Protéger le patrimoine des entrepreneurs individuels

Le projet de loi concernant le statut unique de l’entrepreneur individuel prévu en faveur de l’activité professionnelle indépendante a été adopté en première lecture par le Sénat.

L’objectif poursuivi par ce projet de loi est de permettre à toute personne physique exerçant une ou plusieurs activités professionnelles indépendantes (les entrepreneurs individuels et les autoentrepreneurs), qu’elle qu’en soit la nature, de bénéficier automatiquement de la protection de son patrimoine personnel qui sera mis à l’abri de ses créanciers professionnels grâce à un mécanisme juridique de patrimoine d’affectation inspiré de celui utilisé pour les Entreprises Individuelles à Responsabilité Limitée (EIRL).

Le patrimoine d’affectation permettra ainsi de séparer le patrimoine personnel de celui affecté à l’activité professionnelle.

Ce nouveau statut constituera une alternative à la société unipersonnelle (EURL, EARL, SASU) et une protection complémentaire à celle offerte par la déclaration d’insaisissabilité prévue aux articles L 526-1 et suivants du Code de commerce permettant à l’entrepreneur individuel de protéger sa résidence principale (de plein droit) et ses biens immobiliers non affectés à un usage professionnel (par déclaration notariée).

Ce nouveau statut a vocation à remplacer progressivement celui de l’EIRL. La création de nouvelles EIRL deviendra impossible à compter de l’entrée en vigueur de la nouvelle loi.

Statut EURL + impôt sur les sociétés

Ce nouveau statut permettra à l’entrepreneur individuel, sans avoir à modifier son statut juridique, d’opter pour l’impôt sur les sociétés en optant pour son assimilation à une EURL ou, lorsque son activité est de nature agricole, à une EARL dont il sera l’associé unique.
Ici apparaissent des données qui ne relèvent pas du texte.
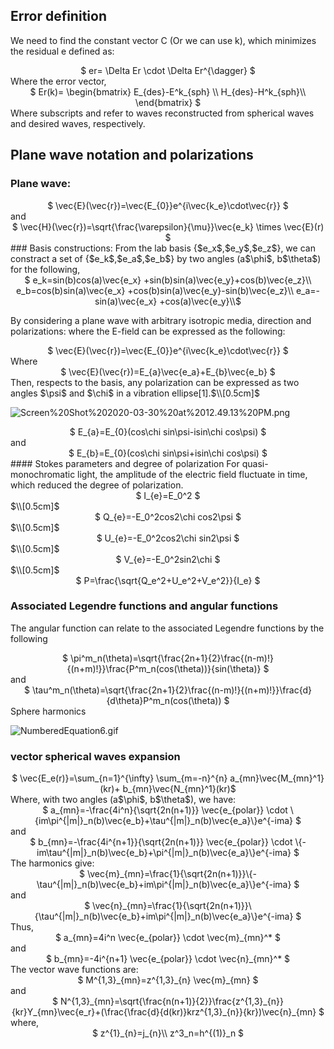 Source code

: ## Error definition
We need to find the constant vector C (Or we can use k), which minimizes the residual e defined as:
<center> 
    $ er= \Delta Er \cdot \Delta Er^{\dagger} $
 </center>
 Where the error vector,
 <center> 
    $ 
    Er(k)=
\begin{bmatrix}
    E_{des}-E^k_{sph} \\
    H_{des}-H^k_{sph}\\
\end{bmatrix} $
 </center>
 Where subscripts and refer to waves reconstructed from spherical waves and desired waves, respectively.
 
 ## Plane wave notation and polarizations 
 
### Plane wave:
 <center> 
    $ \vec{E}(\vec{r})=\vec{E_{0}}e^{i\vec{k_e}\cdot\vec{r}} $
 </center>
 and 
  <center> 
    $ \vec{H}(\vec{r})=\sqrt{\frac{\varepsilon}{\mu}}\vec{e_k} \times \vec{E}(r)  $
 </center>
 ### Basis constructions: 
From the lab basis {$e_x$,$e_y$,$e_z$}, we can constract a set of {$e_k$,$e_a$,$e_b$} by two angles (a$\phi$, b$\theta$) for the following, 

 <center> 
    $ e_k=sin(b)cos(a)\vec{e_x} +sin(b)sin(a)\vec{e_y}+cos(b)\vec{e_z}\\
    e_b=cos(b)sin(a)\vec{e_x} +cos(b)sin(a)\vec{e_y}-sin(b)\vec{e_z}\\
     e_a=-sin(a)\vec{e_x} +cos(a)\vec{e_y}\\$
    
 </center>

By considering a plane wave with arbitrary isotropic media, direction and polarizations:
 where the E-field can be expressed as the following: 
 <center> 
    $ \vec{E}(\vec{r})=\vec{E_{0}}e^{i\vec{k_e}\cdot\vec{r}} $
 </center>
 Where 
 <center> 
    $ \vec{E}(\vec{r})=E_{a}\vec{e_a}+E_{b}\vec{e_b} $
 </center>
 Then, respects to the basis, any polarization can be expressed as two angles $\psi$ and $\chi$ in a vibration ellipse[1].$\\[0.5cm]$  
 
 ![Screen%20Shot%202020-03-30%20at%2012.49.13%20PM.png](attachment:Screen%20Shot%202020-03-30%20at%2012.49.13%20PM.png)
  <center> 
    $ E_{a}=E_{0}(cos\chi sin\psi-isin\chi cos\psi) $
 </center>
 and 
   <center> 
    $ E_{b}=E_{0}(cos\chi sin\psi+isin\chi cos\psi) $
 </center>
 #### Stokes parameters and degree of polarization
 For quasi-monochromatic light, the amplitude of the electric field fluctuate in time, which reduced the degree of polarization. 
  <center> 
    $ I_{e}=E_0^2 $
 </center>
 $\\[0.5cm]$
   <center> 
    $ Q_{e}=-E_0^2cos2\chi cos2\psi $
 </center>
 $\\[0.5cm]$
  <center> 
    $ U_{e}=-E_0^2cos2\chi sin2\psi $
 </center>
 $\\[0.5cm]$
  <center> 
    $ V_{e}=-E_0^2sin2\chi $
 </center>
  $\\[0.5cm]$
  <center> 
    $ P=\frac{\sqrt{Q_e^2+U_e^2+V_e^2}}{I_e} $
 </center>
 
 ### Associated Legendre functions and angular functions 
 The angular function can relate to the associated Legendre functions by the following
   <center> 
    $ \pi^m_n(\theta)=\sqrt{\frac{2n+1}{2}\frac{(n-m)!}{(n+m)!}}\frac{P^m_n(cos(\theta))}{sin(\theta)} $
 </center>
and 
   <center> 
    $ \tau^m_n(\theta)=\sqrt{\frac{2n+1}{2}\frac{(n-m)!}{(n+m)!}}\frac{d}{d\theta}P^m_n(cos(\theta)) $
 </center>
 Sphere harmonics
 
 ![NumberedEquation6.gif](attachment:NumberedEquation6.gif)
 
 ### vector spherical waves expansion
<center> 
    $ \vec{E_e(r)}=\sum_{n=1}^{\infty} \sum_{m=-n}^{n} a_{mn}\vec{M_{mn}^1}(kr)+ b_{mn}\vec{N_{mn}^1}(kr)$
 </center>
 Where, with two angles (a$\phi$, b$\theta$), we have: 
    <center> 
    $ a_{mn}=-\frac{4i^n}{\sqrt{2n(n+1)}} \vec{e_{polar}} \cdot \{im\pi^{|m|}_n(b)\vec{e_b}+\tau^{|m|}_n(b)\vec{e_a}\}e^{-ima}   $
 </center>
 and 
     <center> 
    $ b_{mn}=-\frac{4i^{n+1}}{\sqrt{2n(n+1)}} \vec{e_{polar}} \cdot \{-im\tau^{|m|}_n(b)\vec{e_b}+\pi^{|m|}_n(b)\vec{e_a}\}e^{-ima}   $
 </center>
 The harmonics give: 
  <center> 
    $ \vec{m}_{mn}=\frac{1}{\sqrt{2n(n+1)}}\{-\tau^{|m|}_n(b)\vec{e_b}+im\pi^{|m|}_n(b)\vec{e_a}\}e^{-ima}   $
 </center>
 and 
   <center> 
    $ \vec{n}_{mn}=\frac{1}{\sqrt{2n(n+1)}}\{\tau^{|m|}_n(b)\vec{e_b}+im\pi^{|m|}_n(b)\vec{e_a}\}e^{-ima}   $
 </center>
 Thus, 
     <center> 
    $ a_{mn}=4i^n \vec{e_{polar}} \cdot \vec{m}_{mn}^*  $
 </center>
 and 
     <center> 
    $ b_{mn}=-4i^{n+1} \vec{e_{polar}} \cdot \vec{n}_{mn}^*  $
 </center>
 The vector wave functions are:
      <center> 
    $ M^{1,3}_{mn}=z^{1,3}_{n} \vec{m}_{mn}  $
 </center>
 and 
     <center> 
    $  N^{1,3}_{mn}=\sqrt{\frac{n(n+1)}{2}}\frac{z^{1,3}_{n}}{kr}Y_{mn}\vec{e_r}+(\frac{\frac{d}{d(kr)}krz^{1,3}_{n}}{kr})\vec{n}_{mn} $
 </center>
 where,
<center> 
    $ z^{1}_{n}=j_{n}\\
     z^3_n=h^{(1)}_n   $
    
 </center>


```python

```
L’option pour l’assimilation au plan fiscal à une EURL (ou à une EARL) est irrévocable et vaut option pour l’IS (laquelle est également irrévocable au terme du 5ème exercice suivant celui au titre duquel elle aura été exercée).

En cas de renonciation à l’option pour l’IS, l’entreprise individuelle sera alors imposée selon les règles de l’impôt sur le revenu.

La renonciation caractérise également un changement de régime fiscal qui entraîne les conséquences fiscales d’une cessation d’entreprise, atténuées toutefois, dans certaines conditions, conformément aux dispositions de l’article 221 bis du CGI.

Deux autres incidences devront être prises en compte avant de renoncer à l’IS à savoir :             

  •  L’entreprise qui renonce à son option pour l’assujettissement à l’impôt sur les sociétés ne pourra plus opter à nouveau pour cet impôt (CGI, art. 239, 1-alinéa. 3).
  •  Les résultats non appréhendés par l’entrepreneur seront réputés distribués à ce dernier (CGI, art. 111 bis).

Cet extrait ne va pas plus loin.